Enger Rune, Tang Wannan, Vindedal Gry Fluge, Jensen Vidar, Johannes Helm P, Sprengel Rolf, Looger Loren L, Nagelhus Erlend A
Department of Neurology, Oslo University Hospital, 0027 Oslo, Norway Centre for Molecular Medicine Norway, Nordic EMBL Partnership, University of Oslo, 0318 Oslo, Norway Department of Molecular Medicine, Letten Centre and GliaLab, Institute of Basic Medical Sciences, University of Oslo, 0317 Oslo, Norway.
Centre for Molecular Medicine Norway, Nordic EMBL Partnership, University of Oslo, 0318 Oslo, Norway Department of Molecular Medicine, Letten Centre and GliaLab, Institute of Basic Medical Sciences, University of Oslo, 0317 Oslo, Norway Department of Molecular Neurobiology, Max Planck Institute for Medical Research, D69120 Heidelberg, Germany.
Cereb Cortex. 2015 Nov;25(11):4469-76. doi: 10.1093/cercor/bhv054. Epub 2015 Apr 2.
Cortical spreading depression is a slowly propagating wave of near-complete depolarization of brain cells followed by temporary suppression of neuronal activity. Accumulating evidence indicates that cortical spreading depression underlies the migraine aura and that similar waves promote tissue damage in stroke, trauma, and hemorrhage. Cortical spreading depression is characterized by neuronal swelling, profound elevation of extracellular potassium and glutamate, multiphasic blood flow changes, and drop in tissue oxygen tension. The slow speed of the cortical spreading depression wave implies that it is mediated by diffusion of a chemical substance, yet the identity of this substance and the pathway it follows are unknown. Intercellular spread between gap junction-coupled neurons or glial cells and interstitial diffusion of K(+) or glutamate have been proposed. Here we use extracellular direct current potential recordings, K(+)-sensitive microelectrodes, and 2-photon imaging with ultrasensitive Ca(2+) and glutamate fluorescent probes to elucidate the spatiotemporal dynamics of ionic shifts associated with the propagation of cortical spreading depression in the visual cortex of adult living mice. Our data argue against intercellular spread of Ca(2+) carrying the cortical spreading depression wavefront and are in favor of interstitial K(+) diffusion, rather than glutamate diffusion, as the leading event in cortical spreading depression.

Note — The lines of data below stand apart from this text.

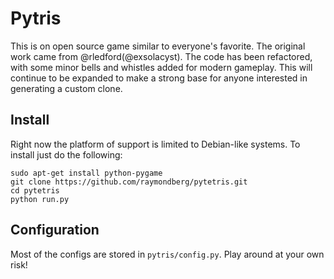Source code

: # Pytris

This is on open source game similar to everyone's favorite. The original work came from @rledford(@exsolacyst). The code has been refactored, with some minor bells and whistles added for modern gameplay. This will continue to be expanded to make a strong base for anyone interested in generating a custom clone.

## Install

Right now the platform of support is limited to Debian-like systems. To install just do the following:

```
sudo apt-get install python-pygame
git clone https://github.com/raymondberg/pytetris.git
cd pytetris
python run.py
```

## Configuration

Most of the configs are stored in `pytris/config.py`. Play around at your own risk!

皮层扩散性抑制是一种缓慢传播的近乎完全去极化的脑细胞波,随后神经元活动暂时受到抑制。越来越多的证据表明,皮层扩散性抑制是偏头痛先兆的基础,并且类似的波在中风、创伤和出血中会促进组织损伤。皮层扩散性抑制的特征包括神经元肿胀、细胞外钾离子和谷氨酸水平显著升高、多相血流变化以及组织氧张力下降。皮层扩散性抑制波的缓慢传播速度表明它是由一种化学物质的扩散介导的,然而这种物质的身份及其传播途径尚不清楚。有人提出它是通过缝隙连接耦合的神经元或胶质细胞之间的细胞间传播以及钾离子或谷氨酸的间质扩散来实现的。在这里,我们使用细胞外直流电位记录、钾离子敏感微电极以及使用超灵敏钙离子和谷氨酸荧光探针的双光子成像技术,来阐明成年活体小鼠视觉皮层中与皮层扩散性抑制传播相关的离子变化的时空动态。我们的数据反对携带皮层扩散性抑制波前的钙离子的细胞间传播,并且支持间质钾离子扩散而非谷氨酸扩散是皮层扩散性抑制中的主要事件。